[FOM] Real Numbers

Jasper Stein jasper at cs.kun.nl
Fri May 16 04:36:43 EDT 2003


Hartley Slater wrote:

[about natural numbers:]
> series.  They cannot be *any* series of sets: the theory of number must 
> preceed the theory of sets, because one needs the concept of number to 
> decide which specific predicates determine sets - the count predicates.  
> So the natural numbers are not sets period.  You are presuming that the 
> Fregean assumption that all predicates are count is correct.  But it isn't.

I don't see how the theory of number must preceed the theory of sets (or 
theories of sets).

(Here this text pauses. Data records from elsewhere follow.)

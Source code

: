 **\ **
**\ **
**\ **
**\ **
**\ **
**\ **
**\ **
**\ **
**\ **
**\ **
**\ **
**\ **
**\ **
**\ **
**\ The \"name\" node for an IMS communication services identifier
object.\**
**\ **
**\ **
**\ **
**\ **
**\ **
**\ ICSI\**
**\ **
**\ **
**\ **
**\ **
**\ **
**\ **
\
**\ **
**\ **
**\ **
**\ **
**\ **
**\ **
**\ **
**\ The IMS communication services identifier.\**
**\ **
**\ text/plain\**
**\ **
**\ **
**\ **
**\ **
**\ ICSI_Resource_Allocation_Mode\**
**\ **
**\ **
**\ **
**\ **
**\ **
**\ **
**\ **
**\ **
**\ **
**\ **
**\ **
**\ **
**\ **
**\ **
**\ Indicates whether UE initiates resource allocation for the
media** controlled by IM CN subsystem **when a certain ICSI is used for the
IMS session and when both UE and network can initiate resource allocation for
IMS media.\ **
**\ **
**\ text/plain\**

The axioms of ZFC (and presumably many other set 
theories that I am less familiar with) are written down without 
referring to any natural number at all.

Of course we do need a theory of how to interpret "there exist" and "for 
all" etc. - but I'd say that's something quite different from a theory 
of number, especially of natural numbers.

I may misunderstand your concept of 'count predicates', but anyway I 
fail to see the relevance of them to natural numbers. Surely +they+ are 
'count'? And surely there +are+ sets (like the von Neumann ordinals) 
that are count? So why forbid the usual equating of N and omega?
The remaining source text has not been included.